Your Data. Your Privacy. Your Security.

US Saudi Debate

Should tech companies be required to help law enforcement execute search warrants to access customer data?

That’s the question that we’ll be debuting on June 6th, the latest debate in partnership with the National Constitution Center and Open to Debate This question affects everyone who uses an iPhone, runs a Google search, shares pictures on Facebook, or rides in an Uber.

Advances in technology allow private companies to collect massive amounts of data about all of us, from the emails and text messages that we send to the apps that we download to the people that we call to the websites that we search. And yet, courts and policymakers have been slow to respond to the challenges that these technological advances pose to both privacy and security.
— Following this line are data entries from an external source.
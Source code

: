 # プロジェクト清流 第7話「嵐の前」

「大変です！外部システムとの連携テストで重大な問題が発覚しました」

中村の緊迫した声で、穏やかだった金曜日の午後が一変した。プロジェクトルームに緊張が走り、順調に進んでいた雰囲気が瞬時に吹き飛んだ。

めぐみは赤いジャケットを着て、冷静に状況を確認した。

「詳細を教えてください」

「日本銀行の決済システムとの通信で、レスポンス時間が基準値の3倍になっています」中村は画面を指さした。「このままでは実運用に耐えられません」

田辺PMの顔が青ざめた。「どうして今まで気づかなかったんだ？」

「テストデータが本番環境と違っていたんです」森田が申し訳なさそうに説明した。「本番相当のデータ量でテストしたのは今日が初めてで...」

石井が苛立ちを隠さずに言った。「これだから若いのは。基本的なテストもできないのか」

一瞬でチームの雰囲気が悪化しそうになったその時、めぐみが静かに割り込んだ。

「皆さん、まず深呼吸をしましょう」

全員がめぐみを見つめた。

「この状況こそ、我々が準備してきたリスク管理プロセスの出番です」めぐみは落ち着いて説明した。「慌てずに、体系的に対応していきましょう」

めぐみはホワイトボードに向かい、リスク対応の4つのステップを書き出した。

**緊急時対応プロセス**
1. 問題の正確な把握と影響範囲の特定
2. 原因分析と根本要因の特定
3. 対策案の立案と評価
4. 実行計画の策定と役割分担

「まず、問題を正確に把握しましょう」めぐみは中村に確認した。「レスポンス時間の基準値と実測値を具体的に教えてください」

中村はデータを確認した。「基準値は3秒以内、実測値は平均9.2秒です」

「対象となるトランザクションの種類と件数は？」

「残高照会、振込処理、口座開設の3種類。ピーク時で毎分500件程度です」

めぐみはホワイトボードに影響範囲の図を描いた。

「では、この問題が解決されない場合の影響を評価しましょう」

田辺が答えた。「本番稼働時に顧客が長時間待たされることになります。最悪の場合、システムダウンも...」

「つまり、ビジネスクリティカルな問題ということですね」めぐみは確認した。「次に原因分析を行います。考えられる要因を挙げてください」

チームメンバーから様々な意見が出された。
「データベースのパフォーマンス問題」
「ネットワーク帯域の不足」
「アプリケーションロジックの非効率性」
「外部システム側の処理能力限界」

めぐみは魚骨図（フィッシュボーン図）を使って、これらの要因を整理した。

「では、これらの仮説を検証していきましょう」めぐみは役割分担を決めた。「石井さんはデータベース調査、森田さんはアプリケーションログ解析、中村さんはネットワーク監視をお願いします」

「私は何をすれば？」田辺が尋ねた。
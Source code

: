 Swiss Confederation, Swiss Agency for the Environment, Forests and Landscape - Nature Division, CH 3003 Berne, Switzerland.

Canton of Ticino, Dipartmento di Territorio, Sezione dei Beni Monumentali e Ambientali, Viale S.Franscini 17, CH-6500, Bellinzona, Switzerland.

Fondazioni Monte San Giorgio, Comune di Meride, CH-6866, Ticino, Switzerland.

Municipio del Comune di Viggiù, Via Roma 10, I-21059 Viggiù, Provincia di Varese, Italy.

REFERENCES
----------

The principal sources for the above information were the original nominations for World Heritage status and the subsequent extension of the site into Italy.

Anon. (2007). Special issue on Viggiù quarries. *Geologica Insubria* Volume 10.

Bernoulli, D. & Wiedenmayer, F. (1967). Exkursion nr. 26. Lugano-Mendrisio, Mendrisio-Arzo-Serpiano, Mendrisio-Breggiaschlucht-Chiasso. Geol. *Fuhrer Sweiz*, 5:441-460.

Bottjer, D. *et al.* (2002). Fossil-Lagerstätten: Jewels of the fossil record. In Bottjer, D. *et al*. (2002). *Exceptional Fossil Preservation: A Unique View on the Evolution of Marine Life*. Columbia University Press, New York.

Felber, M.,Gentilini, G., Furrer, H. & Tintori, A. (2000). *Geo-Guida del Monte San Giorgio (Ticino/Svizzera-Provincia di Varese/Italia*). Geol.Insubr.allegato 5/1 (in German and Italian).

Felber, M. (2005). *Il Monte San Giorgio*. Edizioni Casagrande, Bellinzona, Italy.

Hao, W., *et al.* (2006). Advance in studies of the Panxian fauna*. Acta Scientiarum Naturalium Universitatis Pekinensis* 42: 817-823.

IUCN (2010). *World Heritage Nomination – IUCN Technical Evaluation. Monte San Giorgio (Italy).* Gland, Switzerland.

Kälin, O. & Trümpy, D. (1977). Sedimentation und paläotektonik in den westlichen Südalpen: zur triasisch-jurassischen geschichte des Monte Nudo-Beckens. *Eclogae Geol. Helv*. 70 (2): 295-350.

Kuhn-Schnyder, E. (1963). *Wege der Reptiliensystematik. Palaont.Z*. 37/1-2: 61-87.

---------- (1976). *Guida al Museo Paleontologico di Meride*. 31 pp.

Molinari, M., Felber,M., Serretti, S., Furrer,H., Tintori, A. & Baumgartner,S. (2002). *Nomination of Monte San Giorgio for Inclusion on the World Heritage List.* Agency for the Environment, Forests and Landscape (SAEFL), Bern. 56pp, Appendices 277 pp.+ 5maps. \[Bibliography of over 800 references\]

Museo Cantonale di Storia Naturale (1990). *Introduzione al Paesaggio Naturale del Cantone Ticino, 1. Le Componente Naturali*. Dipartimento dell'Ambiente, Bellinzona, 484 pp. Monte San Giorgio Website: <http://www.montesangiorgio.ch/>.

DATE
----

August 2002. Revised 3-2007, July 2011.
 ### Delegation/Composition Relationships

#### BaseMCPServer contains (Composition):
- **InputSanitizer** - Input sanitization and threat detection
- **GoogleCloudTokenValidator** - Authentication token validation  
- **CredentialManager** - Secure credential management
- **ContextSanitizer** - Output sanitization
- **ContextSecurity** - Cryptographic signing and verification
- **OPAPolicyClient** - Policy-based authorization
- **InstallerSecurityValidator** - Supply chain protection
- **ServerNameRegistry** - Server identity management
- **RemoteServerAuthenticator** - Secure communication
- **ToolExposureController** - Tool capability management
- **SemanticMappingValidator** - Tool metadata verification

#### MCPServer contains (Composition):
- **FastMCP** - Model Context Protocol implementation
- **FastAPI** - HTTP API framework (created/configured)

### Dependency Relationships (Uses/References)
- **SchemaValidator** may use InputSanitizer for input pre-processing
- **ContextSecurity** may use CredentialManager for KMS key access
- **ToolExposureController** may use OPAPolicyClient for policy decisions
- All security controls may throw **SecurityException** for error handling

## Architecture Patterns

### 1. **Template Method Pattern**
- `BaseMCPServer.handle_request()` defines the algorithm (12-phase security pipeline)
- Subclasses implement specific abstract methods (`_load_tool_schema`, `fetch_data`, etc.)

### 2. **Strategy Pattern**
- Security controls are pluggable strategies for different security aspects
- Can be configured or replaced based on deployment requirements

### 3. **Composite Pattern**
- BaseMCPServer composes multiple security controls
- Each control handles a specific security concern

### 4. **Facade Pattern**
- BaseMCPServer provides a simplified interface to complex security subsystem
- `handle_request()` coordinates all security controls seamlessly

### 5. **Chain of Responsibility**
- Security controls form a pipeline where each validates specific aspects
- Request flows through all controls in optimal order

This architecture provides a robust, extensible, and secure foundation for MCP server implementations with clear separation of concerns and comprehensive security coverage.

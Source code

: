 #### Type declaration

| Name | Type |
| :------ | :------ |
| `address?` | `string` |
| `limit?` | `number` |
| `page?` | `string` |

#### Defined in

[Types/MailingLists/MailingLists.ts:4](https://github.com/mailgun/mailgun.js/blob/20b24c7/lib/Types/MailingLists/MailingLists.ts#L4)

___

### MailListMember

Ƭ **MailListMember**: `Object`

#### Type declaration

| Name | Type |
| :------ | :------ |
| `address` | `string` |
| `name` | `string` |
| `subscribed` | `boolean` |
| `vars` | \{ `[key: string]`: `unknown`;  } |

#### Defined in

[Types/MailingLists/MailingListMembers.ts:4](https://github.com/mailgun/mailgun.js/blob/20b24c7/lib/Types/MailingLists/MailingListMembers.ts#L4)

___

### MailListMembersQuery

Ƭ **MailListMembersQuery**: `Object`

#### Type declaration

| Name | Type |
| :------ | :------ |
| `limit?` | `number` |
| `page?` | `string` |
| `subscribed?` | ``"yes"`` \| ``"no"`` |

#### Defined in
These data contain intimate details about our lives—details that we often seek to conceal from others and especially from the government. At the same time, this information can often help law enforcement capture a criminal or foil a terrorist plot. Our debate asks leading experts to answer a question that has vexed courts and policymakers: When, if ever, should our interest in digital privacy give way to the government’s interest in catching criminals and keeping us safe?

This question requires us to translate key constitutional values into the digital age. The Fourth Amendment reads: “The right of the people to be secure in their persons, houses, papers, and effects, against unreasonable searches and seizures, shall not be violated . . . .” How should we read the Fourth Amendment in the age of Cloud computing?

Courts, policymakers, and scholars continue to struggle with the best way to build a twenty-first-century framework for digital privacy. For example, the Supreme Court has long said that any data handed over to a third party—such as an internet service provider—loses all Fourth Amendment protections. However, this approach has been the subject of recent criticism by scholars, Justices, and policymakers alike.

We’ve lined up a remarkable group of scholars and thought leaders to debate these important digital privacy issues: Stewart Baker and John Yoo for the motion, and Catherine Crump and Michael Chertoff against it. As always, John Donvan will keep the evening balanced and civil as our host and moderator.

You can watch the debate live online here. Hear the best arguments on both sides, and make up your own mind! It’s all part of the inspiring educational missions of Open to Debate and the National Constitution Center. Our motto: “Visit. Learn. Debate.”

Let the debate begin!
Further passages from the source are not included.